*** DATA TO USE ***

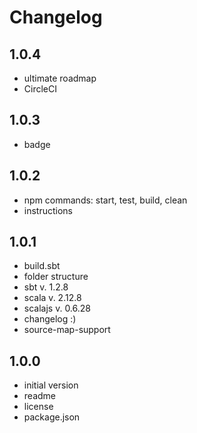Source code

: # Changelog

## 1.0.4
- ultimate roadmap
- CircleCI

## 1.0.3
- badge

## 1.0.2
- npm commands: start, test, build, clean
- instructions

## 1.0.1
- build.sbt
- folder structure
- sbt v. 1.2.8
- scala v. 2.12.8
- scalajs v. 0.6.28
- changelog :)
- source-map-support 

## 1.0.0
- initial version
- readme
- license
- package.json
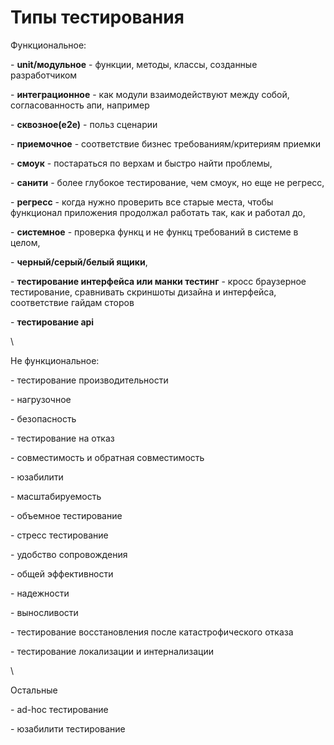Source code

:# Типы тестирования

Функциональное:

\- **unit/модульное** - функции, методы, классы, созданные разработчиком

\- **интеграционное** - как модули взаимодействуют между собой, согласованность апи, например

\- **сквозное(е2е)** - польз сценарии

\- **приемочное** - соответствие бизнес требованиям/критериям приемки

\- **смоук** - постараться по верхам и быстро найти проблемы,

\- **санити** - более глубокое тестирование, чем смоук, но еще не регресс,

\- **регресс** - когда нужно проверить все старые места, чтобы функционал приложения продолжал работать так, как и работал до,

\- **системное** - проверка функц и не функц требований в системе в целом,

\- **черный/серый/белый ящики**,

\- **тестирование интерфейса или манки тестинг** - кросс браузерное тестирование, сравнивать скриншоты дизайна и интерфейса, соответствие гайдам сторов

\- **тестирование api**&#x20;

\


Не функциональное:

\- тестирование производительности&#x20;

\- нагрузочное

\- безопасность

\- тестирование на отказ

\- совместимость и обратная совместимость

\- юзабилити

\- масштабируемость

\- объемное тестирование

\- стресс тестирование

\- удобство сопровождения

\- общей эффективности

\- надежности

\- выносливости

\- тестирование восстановления после катастрофического отказа

\- тестирование локализации и интернализации

\


Остальные

\-  ad-hoc тестирование

\- юзабилити тестирование
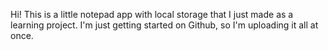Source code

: Hi! This is a little notepad app with local storage that I just made as a learning project. I'm just getting started on Github, so I'm uploading it all at once.
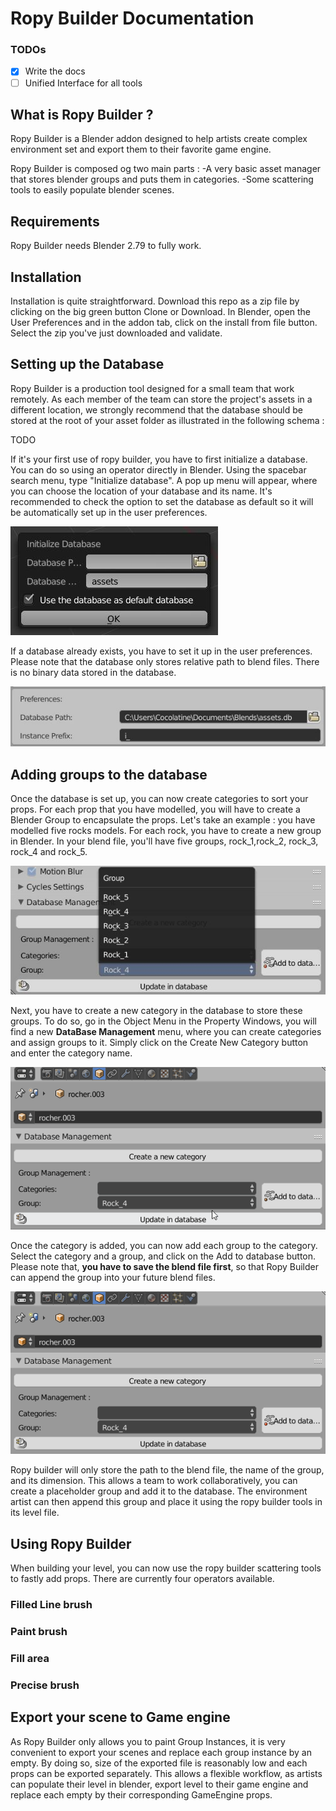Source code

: # Ropy Builder Documentation

### TODOs

- [x] Write the docs
- [ ] Unified Interface for all tools

## What is Ropy Builder ?
Ropy Builder is a Blender addon designed to help artists create complex environment set and export them to their favorite game engine.

Ropy Builder is composed og two main parts :
-A very basic asset manager that stores blender groups and puts them in categories.
-Some scattering tools to easily populate blender scenes.

## Requirements

Ropy Builder needs Blender 2.79 to fully work.

## Installation

Installation is quite straightforward. Download this repo as a zip file by clicking on the big green button Clone or Download.
In Blender, open the User Preferences and in the addon tab, click on the install from file button. Select the zip you've just downloaded and validate.

## Setting up the Database

Ropy Builder is a production tool designed for a small team that work remotely. As each member of the team can store the project's assets in a different location, we strongly recommend that the database should be stored at the root of your asset folder as illustrated in the following schema :

TODO

If it's your first use of ropy builder, you have to first initialize a database. You can do so using an operator directly in Blender. Using the spacebar search menu, type "Initialize database". A pop up menu will appear, where you can choose the location of your database and its name. It's recommended to check the option to set the database as default so it will be automatically set up in the user preferences.

![When the database is set up, you can see the absolute path to the database in the addon preferences](docs/images/rdme_init_database.jpg)

If a database already exists, you have to set it up in the user preferences. Please note that the database only stores relative path to blend files. There is no binary data stored in the database.

![When the database is set up, you can see the absolute path to the database in the addon preferences](docs/images/rdme_database_set_up.jpg)

## Adding groups to the database

Once the database is set up, you can now create categories to sort your props. For each prop that you have modelled, you will have to create a Blender Group to encapsulate the props. Let's take an example : you have modelled five rocks models. For each rock, you have to create a new group in Blender. In your blend file, you'll have five groups, rock_1,rock_2, rock_3, rock_4 and rock_5.

![list of groups in the current file](docs/images/rdme_example_groups.JPG)

Next, you have to create a new category in the database to store these groups. To do so, go in the Object Menu in the Property Windows, you will find a new **DataBase Management** menu, where you can create categories and assign groups to it. Simply click on the Create New Category button and enter the category name.

![Adding a new category](docs/images/rdme_create_category.gif)

Once the category is added, you can now add each group to the category. Select the category and a group, and click on the Add to database button. Please note that, **you have to save the blend file first**, so that Ropy Builder can append the group into your future blend files.

![Adding the group to database](docs/images/rdme_add_group_to_database.gif)

Ropy builder will only store the path to the blend file, the name of the group, and its dimension. This allows a team to work collaboratively, you can create a placeholder group and add it to the database. The environment artist can then append this group and place it using the ropy builder tools in its level file.

## Using Ropy Builder

When building your level, you can now use the ropy builder scattering tools to fastly add props. There are currently four operators available.

### Filled Line brush

### Paint brush

### Fill area

### Precise brush

## Export your scene to Game engine

As Ropy Builder only allows you to paint Group Instances, it is very convenient to export your scenes and replace each group instance by an empty. By doing so, size of the exported file is reasonably low and each props can be exported separately. This allows a flexible workflow, as artists can populate their level in blender, export level to their game engine and replace each empty by their corresponding GameEngine props.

*** End of DATA TO USE ***

### REQUIREMENT
Everything in the entries must come back exactly, except the pictures.

### EXERCISE OUTPUT
Source code

: # Changelog

## 1.0.4
- ultimate roadmap
- CircleCI

## 1.0.3
- badge

## 1.0.2
- npm commands: start, test, build, clean
- instructions

## 1.0.1
- build.sbt
- folder structure
- sbt v. 1.2.8
- scala v. 2.12.8
- scalajs v. 0.6.28
- changelog :)
- source-map-support 

## 1.0.0
- initial version
- readme
- license
- package.json
Source code

:# Типы тестирования

Функциональное:

\- **unit/модульное** - функции, методы, классы, созданные разработчиком

\- **интеграционное** - как модули взаимодействуют между собой, согласованность апи, например

\- **сквозное(е2е)** - польз сценарии

\- **приемочное** - соответствие бизнес требованиям/критериям приемки

\- **смоук** - постараться по верхам и быстро найти проблемы,

\- **санити** - более глубокое тестирование, чем смоук, но еще не регресс,

\- **регресс** - когда нужно проверить все старые места, чтобы функционал приложения продолжал работать так, как и работал до,

\- **системное** - проверка функц и не функц требований в системе в целом,

\- **черный/серый/белый ящики**,

\- **тестирование интерфейса или манки тестинг** - кросс браузерное тестирование, сравнивать скриншоты дизайна и интерфейса, соответствие гайдам сторов

\- **тестирование api**&#x20;

\


Не функциональное:

\- тестирование производительности&#x20;

\- нагрузочное

\- безопасность

\- тестирование на отказ

\- совместимость и обратная совместимость

\- юзабилити

\- масштабируемость

\- объемное тестирование

\- стресс тестирование

\- удобство сопровождения

\- общей эффективности

\- надежности

\- выносливости

\- тестирование восстановления после катастрофического отказа

\- тестирование локализации и интернализации

\


Остальные

\-  ad-hoc тестирование

\- юзабилити тестирование
Source code

: Hi! This is a little notepad app with local storage that I just made as a learning project. I'm just getting started on Github, so I'm uploading it all at once.
Source code

: # Ropy Builder Documentation

### TODOs

- [x] Write the docs
- [ ] Unified Interface for all tools

## What is Ropy Builder ?
Ropy Builder is a Blender addon designed to help artists create complex environment set and export them to their favorite game engine.

Ropy Builder is composed og two main parts :
-A very basic asset manager that stores blender groups and puts them in categories.
-Some scattering tools to easily populate blender scenes.

## Requirements

Ropy Builder needs Blender 2.79 to fully work.

## Installation

Installation is quite straightforward. Download this repo as a zip file by clicking on the big green button Clone or Download.
In Blender, open the User Preferences and in the addon tab, click on the install from file button. Select the zip you've just downloaded and validate.

## Setting up the Database

Ropy Builder is a production tool designed for a small team that work remotely. As each member of the team can store the project's assets in a different location, we strongly recommend that the database should be stored at the root of your asset folder as illustrated in the following schema :

TODO

If it's your first use of ropy builder, you have to first initialize a database. You can do so using an operator directly in Blender. Using the spacebar search menu, type "Initialize database". A pop up menu will appear, where you can choose the location of your database and its name. It's recommended to check the option to set the database as default so it will be automatically set up in the user preferences.

![When the database is set up, you can see the absolute path to the database in the addon preferences](docs/images/rdme_init_database.jpg)

If a database already exists, you have to set it up in the user preferences. Please note that the database only stores relative path to blend files. There is no binary data stored in the database.

![When the database is set up, you can see the absolute path to the database in the addon preferences](docs/images/rdme_database_set_up.jpg)

## Adding groups to the database

Once the database is set up, you can now create categories to sort your props. For each prop that you have modelled, you will have to create a Blender Group to encapsulate the props. Let's take an example : you have modelled five rocks models. For each rock, you have to create a new group in Blender. In your blend file, you'll have five groups, rock_1,rock_2, rock_3, rock_4 and rock_5.

![list of groups in the current file](docs/images/rdme_example_groups.JPG)

Next, you have to create a new category in the database to store these groups. To do so, go in the Object Menu in the Property Windows, you will find a new **DataBase Management** menu, where you can create categories and assign groups to it. Simply click on the Create New Category button and enter the category name.

![Adding a new category](docs/images/rdme_create_category.gif)

Once the category is added, you can now add each group to the category. Select the category and a group, and click on the Add to database button. Please note that, **you have to save the blend file first**, so that Ropy Builder can append the group into your future blend files.

![Adding the group to database](docs/images/rdme_add_group_to_database.gif)

Ropy builder will only store the path to the blend file, the name of the group, and its dimension. This allows a team to work collaboratively, you can create a placeholder group and add it to the database. The environment artist can then append this group and place it using the ropy builder tools in its level file.

## Using Ropy Builder

When building your level, you can now use the ropy builder scattering tools to fastly add props. There are currently four operators available.

### Filled Line brush

### Paint brush

### Fill area

### Precise brush

## Export your scene to Game engine

As Ropy Builder only allows you to paint Group Instances, it is very convenient to export your scenes and replace each group instance by an empty. By doing so, size of the exported file is reasonably low and each props can be exported separately. This allows a flexible workflow, as artists can populate their level in blender, export level to their game engine and replace each empty by their corresponding GameEngine props.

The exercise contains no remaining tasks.